Semiulla Wafin was born as the son of Zinnetulla and Mushfika (Möshfika) in the Tatar village of Aktuk, located in the Sergachsky District of Nizhny Novgorod Governorate, Russian Empire (now Krasnooktyabrsky District, Nizhny Novgorod Oblast, Russia). As a child, Wafin emigrated to Terijoki with his parents. They eventually settled in Tampere. Wafin went to work at his father Zinnetulla’s fabric shop S. Wafin ("Siniatulla Wafin") in 1925. Semiulla took over the shop after his father passed and operated it from 1941 to 1982. It was located in Aleksis Kiven katu.

Wafin was a founding member and a member of the board of The Tampere Islamic Congregation. He was the chairman from 1951 until his death in 1983. Wafin was also involved in the founding of The Tampere Turkish Society, and for many years operated at the board.

Among the local Tatar community, Semiulla Wafin was known as a determined cultural worker, who with his actions tried his best to develop and conserve the Tatar culture in Finland. He published books, such as in 1962, with imam Habiburrahman Shakir a booklet named "Din derésleré ve Islam tarihçese", and with local artist Aisa Hakimcan a reprint of a 1908 book released originally in Kazan named "Islām dīne ḥaqq dīnder".

Wafin was married to Mahrusa Allayarı (1911–1984), a Tatar from Xinjiang. They met in Berlin, where Semiulla studied economics. Among the Finnish Tatar community she, like her husband, took an active role in the cultural life of the community and for example served at the board of the Tampere Turkish Society and wrote for Ayaz Ishaki's magazine Yaña Milli Yul as "M. Wafa". In Berlin, Mahrusa graduated as a dentist and before this she had studied in Istanbul. Father of Mahrusa was a wealthy landowner Zakircan Allayarı (né Aldargarov), who with his brother Siddik founded libraries.

Semiulla Wafin was passionate about the Turkish language and taught it to the children of his community. He was in extensive correspondence with Turkic people abroad and wrote to them about the lives of Tatars in Tampere.

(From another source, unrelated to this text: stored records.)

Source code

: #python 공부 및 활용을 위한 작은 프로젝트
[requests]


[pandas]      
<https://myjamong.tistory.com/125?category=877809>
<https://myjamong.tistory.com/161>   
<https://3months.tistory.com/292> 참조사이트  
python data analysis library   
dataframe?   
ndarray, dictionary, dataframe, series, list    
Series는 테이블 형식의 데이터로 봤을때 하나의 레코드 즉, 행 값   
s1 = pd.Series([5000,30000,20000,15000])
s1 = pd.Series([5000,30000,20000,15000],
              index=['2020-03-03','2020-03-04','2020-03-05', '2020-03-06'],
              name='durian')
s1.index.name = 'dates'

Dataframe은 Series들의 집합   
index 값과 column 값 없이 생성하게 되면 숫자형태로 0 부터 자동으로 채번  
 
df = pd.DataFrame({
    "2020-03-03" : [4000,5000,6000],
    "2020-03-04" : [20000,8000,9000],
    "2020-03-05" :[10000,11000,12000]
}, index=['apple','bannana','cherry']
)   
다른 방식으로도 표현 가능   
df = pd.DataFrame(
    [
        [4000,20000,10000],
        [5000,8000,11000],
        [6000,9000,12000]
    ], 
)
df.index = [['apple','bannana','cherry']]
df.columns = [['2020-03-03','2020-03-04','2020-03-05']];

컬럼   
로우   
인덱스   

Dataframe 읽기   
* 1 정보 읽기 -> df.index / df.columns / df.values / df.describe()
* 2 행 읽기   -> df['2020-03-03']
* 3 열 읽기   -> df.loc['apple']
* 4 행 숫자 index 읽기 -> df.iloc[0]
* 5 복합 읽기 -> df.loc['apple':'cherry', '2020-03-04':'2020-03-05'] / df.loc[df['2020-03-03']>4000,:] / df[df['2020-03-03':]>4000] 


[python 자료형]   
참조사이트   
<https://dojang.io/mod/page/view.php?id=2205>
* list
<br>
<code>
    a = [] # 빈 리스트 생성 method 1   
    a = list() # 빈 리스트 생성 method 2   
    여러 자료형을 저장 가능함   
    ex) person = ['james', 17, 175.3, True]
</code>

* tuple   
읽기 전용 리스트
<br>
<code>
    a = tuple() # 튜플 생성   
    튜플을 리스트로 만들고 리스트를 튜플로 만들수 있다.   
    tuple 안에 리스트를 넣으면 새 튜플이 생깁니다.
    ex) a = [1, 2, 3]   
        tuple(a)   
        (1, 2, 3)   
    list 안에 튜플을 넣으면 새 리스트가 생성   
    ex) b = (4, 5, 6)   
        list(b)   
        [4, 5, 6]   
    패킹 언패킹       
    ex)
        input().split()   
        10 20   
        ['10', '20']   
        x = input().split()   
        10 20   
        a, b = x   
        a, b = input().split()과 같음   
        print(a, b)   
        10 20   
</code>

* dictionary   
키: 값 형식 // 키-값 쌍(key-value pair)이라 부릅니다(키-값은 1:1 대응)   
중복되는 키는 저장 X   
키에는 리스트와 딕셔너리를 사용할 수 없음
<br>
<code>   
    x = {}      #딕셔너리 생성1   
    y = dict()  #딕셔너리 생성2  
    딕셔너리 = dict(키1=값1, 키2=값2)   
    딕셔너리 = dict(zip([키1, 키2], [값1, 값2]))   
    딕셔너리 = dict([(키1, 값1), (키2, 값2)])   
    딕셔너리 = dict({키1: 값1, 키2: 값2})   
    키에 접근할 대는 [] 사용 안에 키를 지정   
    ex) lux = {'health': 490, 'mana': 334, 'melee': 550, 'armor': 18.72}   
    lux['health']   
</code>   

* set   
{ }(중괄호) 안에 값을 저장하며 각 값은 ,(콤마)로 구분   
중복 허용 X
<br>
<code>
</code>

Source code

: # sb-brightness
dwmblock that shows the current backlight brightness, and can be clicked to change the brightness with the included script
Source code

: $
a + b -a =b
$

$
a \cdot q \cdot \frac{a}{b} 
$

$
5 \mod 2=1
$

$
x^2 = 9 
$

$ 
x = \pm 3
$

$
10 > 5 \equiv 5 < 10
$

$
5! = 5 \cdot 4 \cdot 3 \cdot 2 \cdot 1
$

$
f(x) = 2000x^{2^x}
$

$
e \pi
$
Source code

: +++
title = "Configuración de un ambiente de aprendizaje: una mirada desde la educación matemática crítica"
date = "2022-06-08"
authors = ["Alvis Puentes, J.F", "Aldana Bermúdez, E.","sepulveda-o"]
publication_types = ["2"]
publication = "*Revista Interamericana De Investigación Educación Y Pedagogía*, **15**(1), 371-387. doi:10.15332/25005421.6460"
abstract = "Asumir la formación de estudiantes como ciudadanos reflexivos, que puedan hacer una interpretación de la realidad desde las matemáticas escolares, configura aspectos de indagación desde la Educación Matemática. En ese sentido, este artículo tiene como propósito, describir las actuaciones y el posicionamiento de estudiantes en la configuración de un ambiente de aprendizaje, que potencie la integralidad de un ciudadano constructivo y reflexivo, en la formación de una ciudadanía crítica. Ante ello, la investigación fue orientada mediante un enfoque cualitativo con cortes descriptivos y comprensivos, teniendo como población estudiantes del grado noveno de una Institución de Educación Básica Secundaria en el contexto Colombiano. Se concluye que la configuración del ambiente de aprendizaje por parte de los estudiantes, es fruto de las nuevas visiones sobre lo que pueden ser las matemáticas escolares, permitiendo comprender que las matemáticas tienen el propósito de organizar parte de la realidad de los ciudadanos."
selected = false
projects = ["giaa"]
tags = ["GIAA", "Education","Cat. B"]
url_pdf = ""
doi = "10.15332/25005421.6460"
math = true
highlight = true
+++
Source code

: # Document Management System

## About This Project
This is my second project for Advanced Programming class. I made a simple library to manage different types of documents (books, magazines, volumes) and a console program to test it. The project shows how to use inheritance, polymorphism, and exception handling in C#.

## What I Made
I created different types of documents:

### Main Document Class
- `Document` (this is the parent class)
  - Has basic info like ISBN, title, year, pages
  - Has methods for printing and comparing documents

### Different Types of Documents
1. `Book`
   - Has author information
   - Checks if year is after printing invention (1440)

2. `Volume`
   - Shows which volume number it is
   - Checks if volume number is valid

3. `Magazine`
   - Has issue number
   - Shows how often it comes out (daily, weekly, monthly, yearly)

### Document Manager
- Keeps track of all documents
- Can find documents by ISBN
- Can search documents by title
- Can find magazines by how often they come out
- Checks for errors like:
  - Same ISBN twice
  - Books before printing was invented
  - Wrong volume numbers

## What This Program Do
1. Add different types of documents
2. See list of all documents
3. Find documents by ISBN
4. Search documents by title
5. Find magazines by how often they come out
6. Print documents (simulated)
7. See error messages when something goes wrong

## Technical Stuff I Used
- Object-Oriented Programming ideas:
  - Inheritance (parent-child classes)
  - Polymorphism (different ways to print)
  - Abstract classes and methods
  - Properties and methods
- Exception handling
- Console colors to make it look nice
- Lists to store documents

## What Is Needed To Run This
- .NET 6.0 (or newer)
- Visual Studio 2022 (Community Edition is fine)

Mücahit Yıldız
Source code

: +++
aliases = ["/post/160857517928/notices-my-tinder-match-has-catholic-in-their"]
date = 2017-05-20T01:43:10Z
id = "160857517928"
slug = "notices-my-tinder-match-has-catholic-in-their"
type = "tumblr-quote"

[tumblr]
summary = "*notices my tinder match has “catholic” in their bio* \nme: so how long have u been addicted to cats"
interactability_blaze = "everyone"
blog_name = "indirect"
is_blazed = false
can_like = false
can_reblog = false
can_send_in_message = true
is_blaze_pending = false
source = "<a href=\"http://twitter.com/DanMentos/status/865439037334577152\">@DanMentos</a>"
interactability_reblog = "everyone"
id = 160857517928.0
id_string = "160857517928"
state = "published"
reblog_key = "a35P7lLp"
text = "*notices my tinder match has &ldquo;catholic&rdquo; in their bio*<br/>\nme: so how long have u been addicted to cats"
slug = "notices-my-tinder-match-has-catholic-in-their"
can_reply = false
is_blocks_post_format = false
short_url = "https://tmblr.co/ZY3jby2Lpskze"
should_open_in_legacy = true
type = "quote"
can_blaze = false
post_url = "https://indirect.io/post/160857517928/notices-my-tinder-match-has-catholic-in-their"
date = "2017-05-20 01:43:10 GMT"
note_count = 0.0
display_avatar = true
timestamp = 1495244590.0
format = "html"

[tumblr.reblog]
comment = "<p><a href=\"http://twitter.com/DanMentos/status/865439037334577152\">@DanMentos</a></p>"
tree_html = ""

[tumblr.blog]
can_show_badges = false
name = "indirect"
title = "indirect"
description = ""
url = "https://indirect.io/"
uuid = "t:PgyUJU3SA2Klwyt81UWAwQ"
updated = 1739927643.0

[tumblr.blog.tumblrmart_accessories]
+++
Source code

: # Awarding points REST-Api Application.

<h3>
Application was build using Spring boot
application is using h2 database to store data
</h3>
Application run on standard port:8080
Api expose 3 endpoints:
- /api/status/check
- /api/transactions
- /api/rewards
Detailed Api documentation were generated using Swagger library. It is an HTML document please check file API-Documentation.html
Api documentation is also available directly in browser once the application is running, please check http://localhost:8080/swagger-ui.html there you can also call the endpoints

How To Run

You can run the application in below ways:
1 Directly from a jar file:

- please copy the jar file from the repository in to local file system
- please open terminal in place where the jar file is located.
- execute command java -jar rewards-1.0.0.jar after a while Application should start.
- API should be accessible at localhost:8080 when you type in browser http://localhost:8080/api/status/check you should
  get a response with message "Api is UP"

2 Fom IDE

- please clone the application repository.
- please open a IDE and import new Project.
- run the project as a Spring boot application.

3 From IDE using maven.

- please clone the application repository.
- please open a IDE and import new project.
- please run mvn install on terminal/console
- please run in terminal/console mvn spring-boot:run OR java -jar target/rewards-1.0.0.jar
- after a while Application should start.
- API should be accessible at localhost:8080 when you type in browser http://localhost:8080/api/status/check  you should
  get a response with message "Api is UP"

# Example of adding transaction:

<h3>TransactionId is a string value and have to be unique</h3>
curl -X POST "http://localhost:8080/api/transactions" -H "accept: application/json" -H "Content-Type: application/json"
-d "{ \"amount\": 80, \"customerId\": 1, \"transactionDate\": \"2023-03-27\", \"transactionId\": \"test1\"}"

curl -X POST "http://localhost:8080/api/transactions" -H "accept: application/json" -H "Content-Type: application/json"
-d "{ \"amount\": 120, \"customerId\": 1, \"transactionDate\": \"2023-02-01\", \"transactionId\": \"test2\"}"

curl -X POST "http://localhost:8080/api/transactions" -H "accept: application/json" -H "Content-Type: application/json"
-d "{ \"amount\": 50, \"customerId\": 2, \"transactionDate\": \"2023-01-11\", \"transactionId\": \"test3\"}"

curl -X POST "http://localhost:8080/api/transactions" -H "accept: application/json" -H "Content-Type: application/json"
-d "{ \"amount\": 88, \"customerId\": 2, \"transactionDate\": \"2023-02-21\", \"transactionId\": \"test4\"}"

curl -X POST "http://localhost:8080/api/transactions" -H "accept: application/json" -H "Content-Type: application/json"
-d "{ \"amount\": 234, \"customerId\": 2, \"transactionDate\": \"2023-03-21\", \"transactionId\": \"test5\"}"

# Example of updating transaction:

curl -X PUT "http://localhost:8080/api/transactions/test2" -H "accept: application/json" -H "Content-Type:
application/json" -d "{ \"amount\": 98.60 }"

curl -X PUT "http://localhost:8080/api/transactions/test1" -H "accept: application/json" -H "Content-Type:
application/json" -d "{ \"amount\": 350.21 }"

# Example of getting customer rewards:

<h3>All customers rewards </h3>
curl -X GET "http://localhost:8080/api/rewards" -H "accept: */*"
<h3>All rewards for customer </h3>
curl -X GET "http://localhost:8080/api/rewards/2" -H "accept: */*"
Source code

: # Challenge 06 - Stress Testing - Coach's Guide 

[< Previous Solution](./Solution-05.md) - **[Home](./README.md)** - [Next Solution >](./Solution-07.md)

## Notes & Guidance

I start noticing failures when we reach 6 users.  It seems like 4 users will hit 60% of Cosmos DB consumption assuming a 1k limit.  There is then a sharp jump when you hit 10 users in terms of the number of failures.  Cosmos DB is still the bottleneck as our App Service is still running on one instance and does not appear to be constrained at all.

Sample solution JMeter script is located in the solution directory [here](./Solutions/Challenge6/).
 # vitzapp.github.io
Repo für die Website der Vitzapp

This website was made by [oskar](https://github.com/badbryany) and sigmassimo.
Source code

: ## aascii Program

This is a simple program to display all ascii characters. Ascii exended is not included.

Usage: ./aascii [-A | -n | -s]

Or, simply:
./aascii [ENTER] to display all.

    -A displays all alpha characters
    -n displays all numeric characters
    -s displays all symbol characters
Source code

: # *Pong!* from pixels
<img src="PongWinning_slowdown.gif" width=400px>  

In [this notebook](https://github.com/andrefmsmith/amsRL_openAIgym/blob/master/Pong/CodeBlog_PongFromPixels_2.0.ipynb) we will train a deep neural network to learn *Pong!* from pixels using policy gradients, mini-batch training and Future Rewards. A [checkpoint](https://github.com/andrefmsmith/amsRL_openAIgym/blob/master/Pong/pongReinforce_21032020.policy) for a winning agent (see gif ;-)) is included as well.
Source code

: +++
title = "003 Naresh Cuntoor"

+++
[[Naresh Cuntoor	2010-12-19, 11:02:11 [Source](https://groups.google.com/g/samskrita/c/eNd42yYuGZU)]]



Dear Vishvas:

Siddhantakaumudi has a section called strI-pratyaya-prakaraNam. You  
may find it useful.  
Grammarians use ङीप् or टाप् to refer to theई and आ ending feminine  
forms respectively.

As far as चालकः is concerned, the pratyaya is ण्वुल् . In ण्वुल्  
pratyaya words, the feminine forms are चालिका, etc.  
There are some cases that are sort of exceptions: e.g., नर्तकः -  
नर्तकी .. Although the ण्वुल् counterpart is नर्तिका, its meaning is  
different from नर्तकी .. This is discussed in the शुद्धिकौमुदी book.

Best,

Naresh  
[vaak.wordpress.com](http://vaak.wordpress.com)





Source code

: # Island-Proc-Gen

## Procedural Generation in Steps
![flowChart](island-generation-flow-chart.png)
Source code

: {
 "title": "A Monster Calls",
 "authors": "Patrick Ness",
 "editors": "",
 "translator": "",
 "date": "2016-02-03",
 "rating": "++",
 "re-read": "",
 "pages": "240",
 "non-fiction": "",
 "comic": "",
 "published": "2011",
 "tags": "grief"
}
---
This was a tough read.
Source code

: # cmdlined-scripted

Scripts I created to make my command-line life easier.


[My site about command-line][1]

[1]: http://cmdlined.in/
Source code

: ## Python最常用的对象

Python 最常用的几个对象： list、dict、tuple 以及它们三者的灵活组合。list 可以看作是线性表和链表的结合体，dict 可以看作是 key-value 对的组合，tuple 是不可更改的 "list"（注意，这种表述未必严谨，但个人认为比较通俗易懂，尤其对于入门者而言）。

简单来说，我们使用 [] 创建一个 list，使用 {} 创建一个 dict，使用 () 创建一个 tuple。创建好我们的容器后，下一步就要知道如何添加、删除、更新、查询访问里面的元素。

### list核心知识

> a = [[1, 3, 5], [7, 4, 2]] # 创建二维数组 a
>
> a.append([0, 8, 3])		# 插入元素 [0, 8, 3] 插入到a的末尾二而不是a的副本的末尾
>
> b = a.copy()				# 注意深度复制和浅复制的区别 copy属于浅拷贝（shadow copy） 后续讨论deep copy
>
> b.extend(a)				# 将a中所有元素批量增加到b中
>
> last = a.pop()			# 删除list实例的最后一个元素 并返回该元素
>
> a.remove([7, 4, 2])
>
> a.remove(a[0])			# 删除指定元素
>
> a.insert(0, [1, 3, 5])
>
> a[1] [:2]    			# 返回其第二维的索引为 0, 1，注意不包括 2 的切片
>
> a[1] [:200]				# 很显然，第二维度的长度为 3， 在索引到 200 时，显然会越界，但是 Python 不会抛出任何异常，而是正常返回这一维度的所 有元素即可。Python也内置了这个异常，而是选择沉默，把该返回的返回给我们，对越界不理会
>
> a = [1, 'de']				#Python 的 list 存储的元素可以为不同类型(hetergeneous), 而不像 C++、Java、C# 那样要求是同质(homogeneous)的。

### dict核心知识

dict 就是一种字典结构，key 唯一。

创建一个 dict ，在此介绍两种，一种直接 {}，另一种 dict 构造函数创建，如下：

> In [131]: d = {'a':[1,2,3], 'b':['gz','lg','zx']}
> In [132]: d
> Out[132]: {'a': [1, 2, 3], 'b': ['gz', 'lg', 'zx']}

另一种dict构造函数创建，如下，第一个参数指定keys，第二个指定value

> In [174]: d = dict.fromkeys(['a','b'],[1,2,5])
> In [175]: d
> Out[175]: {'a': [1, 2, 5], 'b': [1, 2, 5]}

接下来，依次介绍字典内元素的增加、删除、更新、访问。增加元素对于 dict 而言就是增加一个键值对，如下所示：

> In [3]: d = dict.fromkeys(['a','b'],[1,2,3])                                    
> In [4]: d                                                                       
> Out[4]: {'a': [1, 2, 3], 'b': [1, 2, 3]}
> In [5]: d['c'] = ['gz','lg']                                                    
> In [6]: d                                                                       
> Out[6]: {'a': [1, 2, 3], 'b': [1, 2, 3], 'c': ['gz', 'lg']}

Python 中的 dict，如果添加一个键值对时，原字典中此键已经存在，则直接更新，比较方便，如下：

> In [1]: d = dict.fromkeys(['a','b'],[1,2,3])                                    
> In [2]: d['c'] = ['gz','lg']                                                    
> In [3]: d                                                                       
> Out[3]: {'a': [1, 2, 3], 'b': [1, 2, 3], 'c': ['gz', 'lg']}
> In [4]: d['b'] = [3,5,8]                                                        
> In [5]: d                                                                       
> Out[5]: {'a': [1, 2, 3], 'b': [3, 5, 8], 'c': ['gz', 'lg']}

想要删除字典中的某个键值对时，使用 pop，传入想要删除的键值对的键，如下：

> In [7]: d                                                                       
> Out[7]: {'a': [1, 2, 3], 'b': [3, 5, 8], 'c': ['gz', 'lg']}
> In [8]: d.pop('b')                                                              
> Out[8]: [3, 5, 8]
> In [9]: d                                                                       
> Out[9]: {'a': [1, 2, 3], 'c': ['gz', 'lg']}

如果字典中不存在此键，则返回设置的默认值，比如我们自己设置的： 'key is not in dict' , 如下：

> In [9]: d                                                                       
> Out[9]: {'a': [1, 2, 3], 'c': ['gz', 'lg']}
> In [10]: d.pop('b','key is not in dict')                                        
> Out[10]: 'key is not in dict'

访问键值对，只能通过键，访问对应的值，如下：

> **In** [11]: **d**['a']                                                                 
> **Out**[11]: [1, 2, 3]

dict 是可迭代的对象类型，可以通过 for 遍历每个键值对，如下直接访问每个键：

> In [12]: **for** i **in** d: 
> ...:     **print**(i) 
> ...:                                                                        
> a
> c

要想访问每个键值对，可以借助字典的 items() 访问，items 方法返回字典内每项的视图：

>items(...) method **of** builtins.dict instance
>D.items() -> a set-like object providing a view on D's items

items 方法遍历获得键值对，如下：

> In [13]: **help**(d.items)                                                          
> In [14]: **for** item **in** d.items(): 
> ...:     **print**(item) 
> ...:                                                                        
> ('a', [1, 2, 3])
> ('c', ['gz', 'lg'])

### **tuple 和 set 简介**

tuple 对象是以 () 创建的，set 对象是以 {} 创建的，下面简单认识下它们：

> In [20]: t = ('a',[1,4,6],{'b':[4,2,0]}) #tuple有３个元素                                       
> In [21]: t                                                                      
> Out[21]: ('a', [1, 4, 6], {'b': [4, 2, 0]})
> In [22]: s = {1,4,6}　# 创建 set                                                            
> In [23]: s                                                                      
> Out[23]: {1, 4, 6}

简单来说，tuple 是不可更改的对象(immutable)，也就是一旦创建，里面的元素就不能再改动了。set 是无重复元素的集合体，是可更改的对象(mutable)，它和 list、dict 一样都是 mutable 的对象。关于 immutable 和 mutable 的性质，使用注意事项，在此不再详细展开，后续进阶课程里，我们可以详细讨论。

During the Continuation War, Wafin served as a corporal and was awarded afterwards. He took part in Operation Stella Polaris. He and his wife are buried at Vatiala Cemetery, located in Kangasala. The Wafin's had children Batu, Urhan and Fuat. His father Zinnetulla had arrived to Finland the first time in 1900 to visit his uncle Mustafa Ismail. He established his successful shop in 1910. In his memorial letter, Aisa Hakimcan described Mushfika, the mother of Semiulla, as "the mother of the people".

== Versions of name ==
Semiulla Wafin / Vafa; Literary Tatar: Сәмигулла Вафин; Səmiğulla Wafin (Wafa / Вафа without the Russian suffix); in Tatar İske imlâ script سميع الله وفا.